That's a broken nose, and a whole bunch of facial contusions, thanks guys. The best part of that happening was when a kindly Aboriginal man took one look at me, and said I looked cold, conveniently neglecting to mention the blood all over my face/shirt. Thanks dude!
Then there was the 2 week period this year where I fell down a set of stairs that I walk up/down on average every 2 days, gave myself concussion by walking to the toilet in the middle of the night, getting my feet caught up in clothes, falling and hitting the corner of a concrete wall, and I got kicked off a bike at 3am near Amps.
This doesn't look that impressive, but that's because Spaks only took the photo of my face, instead of all over my hands and arms where I had been putting the blood. I asked some shit idiot for his beer outside Amps and he got angry at me when I used it to wash all m' O positive off me. Interesting sidenote, I got not ONE drop of blood on the peppermint green hoodie I was wearing at the time.
Then there was this. I was basically being a sick cunt, drinking Coops Red, standing up in a shopping trolley, when a Russian Lawyer kicked the trolley. You can guess what happened next.
That's right, I pretty much have 4 knees here. The Russian Lawyer felt really bad and he is in the Peace Corp now. Or the UN or something. I choose to believe that there is a direct correlation between that and him kicking me out of a Coles Trolley onto bricks. Interesting side note #2 - his high school girlfriend is this girl http://www.myspace.com/yaramusic
I think the injuries I have at the moment are probably the most severe - I'm used to the bruises, sprained ankles and bumps on my head that come with being an unco bitch, but like, Jesus, are you going to let up soon?
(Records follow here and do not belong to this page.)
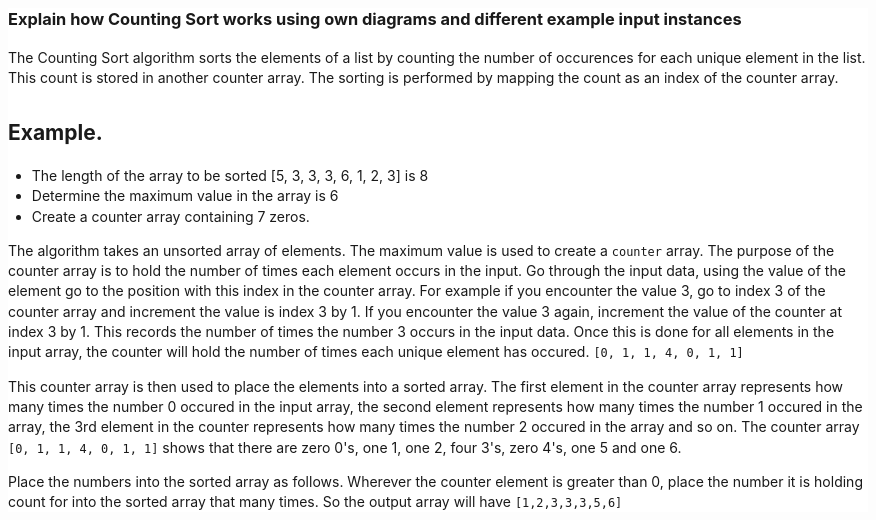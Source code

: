

### Explain how Counting Sort works using own diagrams and different example input instances

The Counting Sort algorithm sorts the elements of a list by counting the number of occurences for each unique element in the list. This count is stored in another counter array. The sorting is performed by mapping the count as an index of the counter array.

## Example.
- The length of the array to be sorted [5, 3, 3, 3, 6, 1, 2, 3] is 8
- Determine the maximum value in the array is 6
- Create a counter array containing 7 zeros.

The algorithm takes an unsorted array of elements. The maximum value is used to create a `counter` array. The purpose of the counter array is to hold the number of times each element occurs in the input. Go through the input data, using the value of the element go to the position with this index in the counter array. For example if you encounter the value 3, go to index 3 of the counter array and increment the value is index 3 by 1. If you encounter the value 3 again, increment the value of the counter at index 3 by 1. This records the number of times the number 3 occurs in the input data. Once this is done for all elements in the input array, the counter will hold the number of times each unique element has occured. `[0, 1, 1, 4, 0, 1, 1]`

This counter array is then used to place the elements into a sorted array. 
The first element in the counter array represents how many times the number 0 occured in the input array, the second element represents how many times the number 1 occured in the array, the 3rd element in the counter represents how many times the number 2 occured in the array and so on.
The counter array `[0, 1, 1, 4, 0, 1, 1]` shows that there are zero 0's, one 1, one 2, four 3's, zero 4's, one 5 and one 6.

Place the numbers into the sorted array as follows.
Wherever the counter element is greater than 0, place the number it is holding count for into the sorted array that many times. 
So the output array will have `[1,2,3,3,3,5,6]`


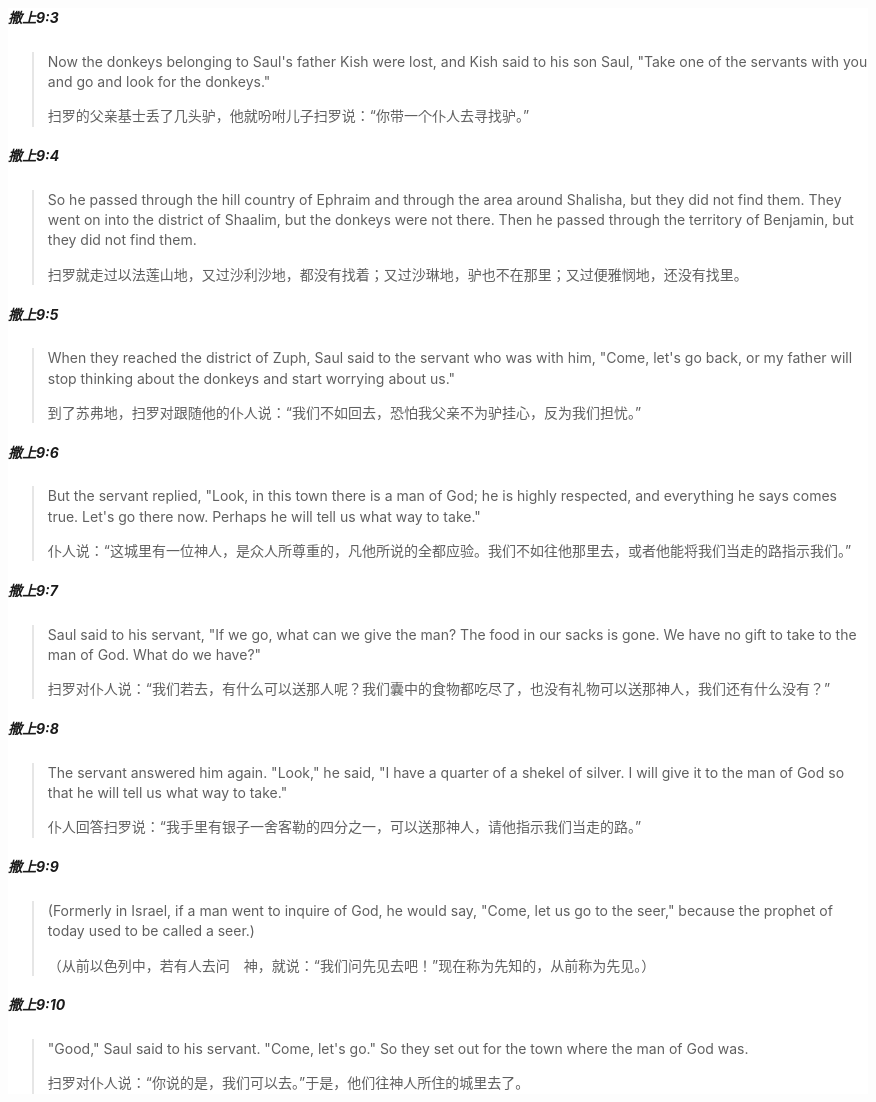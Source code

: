 
##### 撒上9:3
> Now the donkeys belonging to Saul's father Kish were lost, and Kish said to his son Saul, "Take one of the servants with you and go and look for the donkeys."
>
> 扫罗的父亲基士丢了几头驴，他就吩咐儿子扫罗说：“你带一个仆人去寻找驴。”


##### 撒上9:4
> So he passed through the hill country of Ephraim and through the area around Shalisha, but they did not find them. They went on into the district of Shaalim, but the donkeys were not there. Then he passed through the territory of Benjamin, but they did not find them.
>
> 扫罗就走过以法莲山地，又过沙利沙地，都没有找着；又过沙琳地，驴也不在那里；又过便雅悯地，还没有找里。


##### 撒上9:5
> When they reached the district of Zuph, Saul said to the servant who was with him, "Come, let's go back, or my father will stop thinking about the donkeys and start worrying about us."
>
> 到了苏弗地，扫罗对跟随他的仆人说：“我们不如回去，恐怕我父亲不为驴挂心，反为我们担忧。”


##### 撒上9:6
> But the servant replied, "Look, in this town there is a man of God; he is highly respected, and everything he says comes true. Let's go there now. Perhaps he will tell us what way to take."
>
> 仆人说：“这城里有一位神人，是众人所尊重的，凡他所说的全都应验。我们不如往他那里去，或者他能将我们当走的路指示我们。”


##### 撒上9:7
> Saul said to his servant, "If we go, what can we give the man? The food in our sacks is gone. We have no gift to take to the man of God. What do we have?"
>
> 扫罗对仆人说：“我们若去，有什么可以送那人呢？我们囊中的食物都吃尽了，也没有礼物可以送那神人，我们还有什么没有？”


##### 撒上9:8
> The servant answered him again. "Look," he said, "I have a quarter of a shekel of silver. I will give it to the man of God so that he will tell us what way to take."
>
> 仆人回答扫罗说：“我手里有银子一舍客勒的四分之一，可以送那神人，请他指示我们当走的路。”


##### 撒上9:9
> (Formerly in Israel, if a man went to inquire of God, he would say, "Come, let us go to the seer," because the prophet of today used to be called a seer.)
>
> （从前以色列中，若有人去问　神，就说：“我们问先见去吧！”现在称为先知的，从前称为先见。）


##### 撒上9:10
> "Good," Saul said to his servant. "Come, let's go." So they set out for the town where the man of God was.
>
> 扫罗对仆人说：“你说的是，我们可以去。”于是，他们往神人所住的城里去了。
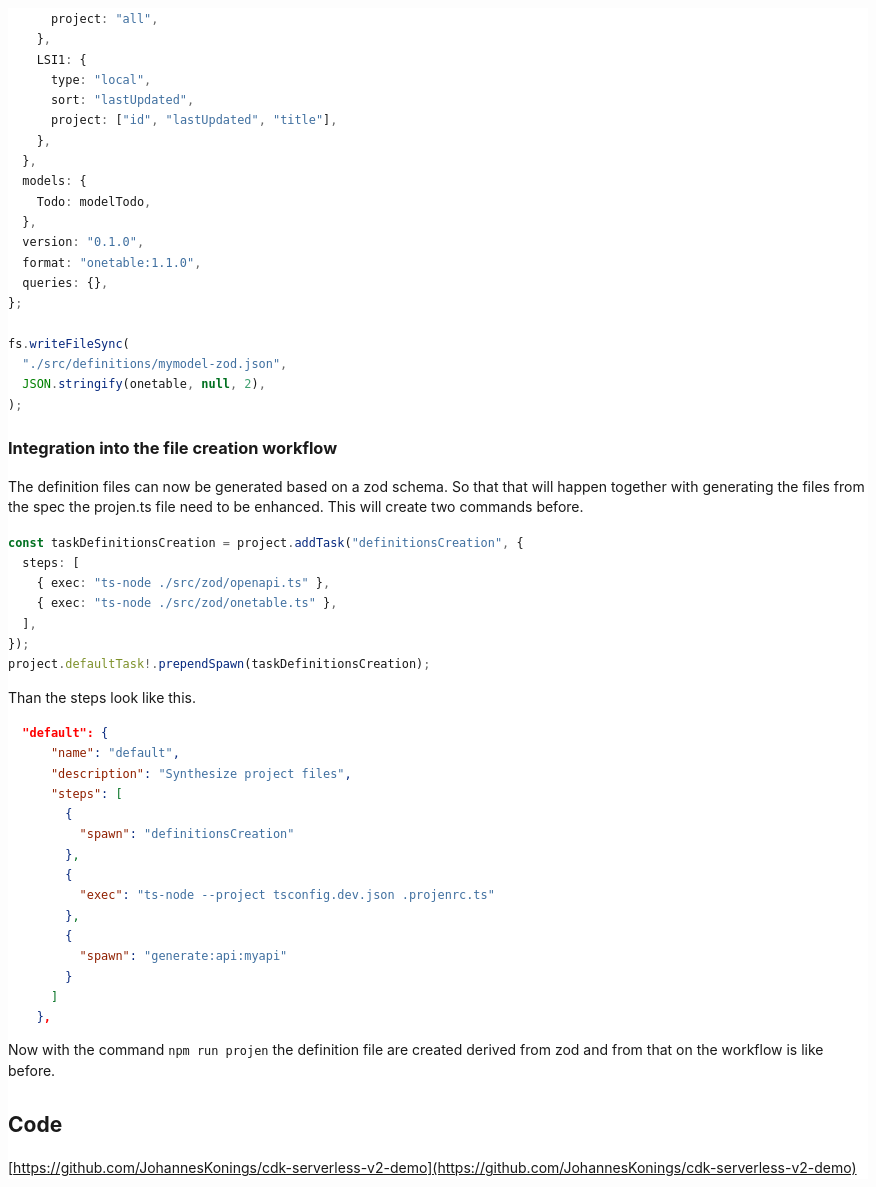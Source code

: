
 ```typescript
      project: "all",
    },
    LSI1: {
      type: "local",
      sort: "lastUpdated",
      project: ["id", "lastUpdated", "title"],
    },
  },
  models: {
    Todo: modelTodo,
  },
  version: "0.1.0",
  format: "onetable:1.1.0",
  queries: {},
};

fs.writeFileSync(
  "./src/definitions/mymodel-zod.json",
  JSON.stringify(onetable, null, 2),
);
```

### Integration into the file creation workflow

The definition files can now be generated based on a zod schema. So that that will happen together with generating the files from the spec the projen.ts file need to be enhanced. This will create two commands before.

```typescript
const taskDefinitionsCreation = project.addTask("definitionsCreation", {
  steps: [
    { exec: "ts-node ./src/zod/openapi.ts" },
    { exec: "ts-node ./src/zod/onetable.ts" },
  ],
});
project.defaultTask!.prependSpawn(taskDefinitionsCreation);
```

Than the steps look like this.

```json
  "default": {
      "name": "default",
      "description": "Synthesize project files",
      "steps": [
        {
          "spawn": "definitionsCreation"
        },
        {
          "exec": "ts-node --project tsconfig.dev.json .projenrc.ts"
        },
        {
          "spawn": "generate:api:myapi"
        }
      ]
    },
```

Now with the command `npm run projen` the definition file are created derived from zod and from that on the workflow is like before.

## Code

[https://github.com/JohannesKonings/cdk-serverless-v2-demo](https://github.com/JohannesKonings/cdk-serverless-v2-demo)
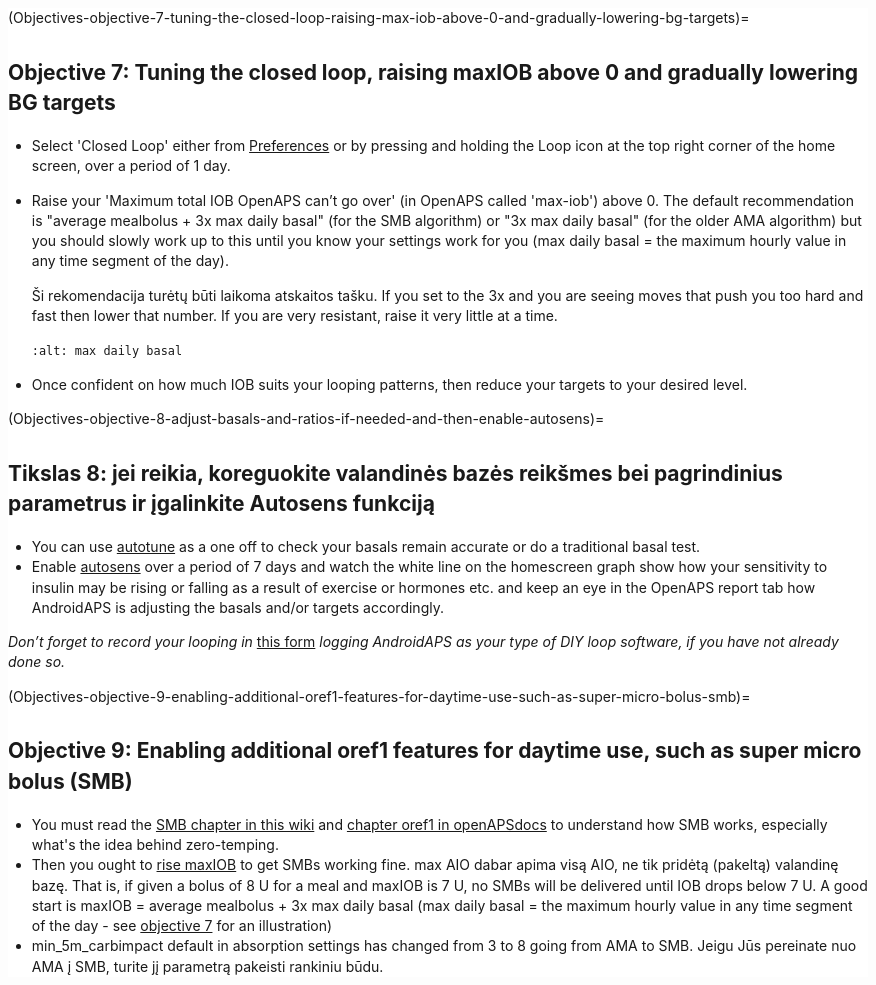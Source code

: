 (Objectives-objective-7-tuning-the-closed-loop-raising-max-iob-above-0-and-gradually-lowering-bg-targets)=
## Objective 7: Tuning the closed loop, raising maxIOB above 0 and gradually lowering BG targets

- Select 'Closed Loop' either from [Preferences](../Configuration/Preferences.md) or by pressing and holding the Loop icon at the top right corner of the home screen, over a period of 1 day.

- Raise your 'Maximum total IOB OpenAPS can’t go over' (in OpenAPS called 'max-iob') above 0. The default recommendation is "average mealbolus + 3x max daily basal" (for the SMB algorithm) or "3x max daily basal" (for the older AMA algorithm) but you should slowly work up to this until you know your settings work for you (max daily basal = the maximum hourly value in any time segment of the day).

  Ši rekomendacija turėtų būti laikoma atskaitos tašku. If you set to the 3x and you are seeing moves that push you too hard and fast then lower that number. If you are very resistant, raise it very little at a time.

  ```{image} ../images/MaxDailyBasal2.png
  :alt: max daily basal
  ```

- Once confident on how much IOB suits your looping patterns, then reduce your targets to your desired level.

(Objectives-objective-8-adjust-basals-and-ratios-if-needed-and-then-enable-autosens)=
## Tikslas 8: jei reikia, koreguokite valandinės bazės reikšmes bei pagrindinius parametrus ir įgalinkite Autosens funkciją

- You can use [autotune](https://openaps.readthedocs.io/en/latest/docs/Customize-Iterate/autotune.html) as a one off to check your basals remain accurate or do a traditional basal test.
- Enable [autosens](../Usage/Open-APS-features.md) over a period of 7 days and watch the white line on the homescreen graph show how your sensitivity to insulin may be rising or falling as a result of exercise or hormones etc. and keep an eye in the OpenAPS report tab how AndroidAPS is adjusting the basals and/or targets accordingly.

*Don’t forget to record your looping in* [this form](https://bit.ly/nowlooping) *logging AndroidAPS as your type of DIY loop software, if you have not already done so.*

(Objectives-objective-9-enabling-additional-oref1-features-for-daytime-use-such-as-super-micro-bolus-smb)=
## Objective 9: Enabling additional oref1 features for daytime use, such as super micro bolus (SMB)

- You must read the [SMB chapter in this wiki](Open-APS-features-super-micro-bolus-smb) and [chapter oref1 in openAPSdocs](https://openaps.readthedocs.io/en/latest/docs/Customize-Iterate/oref1.html) to understand how SMB works, especially what's the idea behind zero-temping.
- Then you ought to [rise maxIOB](Open-APS-features-maximum-total-iob-openaps-cant-go-over-openaps-max-iob) to get SMBs working fine. max AIO dabar apima visą AIO, ne tik pridėtą (pakeltą) valandinę bazę. That is, if given a bolus of 8 U for a meal and maxIOB is 7 U, no SMBs will be delivered until IOB drops below 7 U. A good start is maxIOB = average mealbolus + 3x max daily basal (max daily basal = the maximum hourly value in any time segment of the day - see [objective 7](Objectives-objective-7-tuning-the-closed-loop-raising-max-iob-above-0-and-gradually-lowering-bg-targets) for an illustration)
- min_5m_carbimpact default in absorption settings has changed from 3 to 8 going from AMA to SMB. Jeigu Jūs pereinate nuo AMA į SMB, turite jį parametrą pakeisti rankiniu būdu.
I am currently nursing a pus fulled knee, a snapped off front tooth that was put back on with an "experimental" procedure that involved scraping most of the nerve out, sticking medicine on it and then jamming my tooth back on, 2 stitches in my mouth/lip that make me puff out like the niggerest nigger you have ever niggered and a broken calcaneus (ie heel bone, the worst thing to break apart from shattering your fucking knee.) Oh and I got a tetanus shot too on the weekend.
The rest of the year better be coming up Gracey. I am wishing to somehow get onto the confectionary track that Ben Menzies is on, for a super sweet, affordable, rad house in the next few weeks, and for basically urrthing cool to happen to me, ever.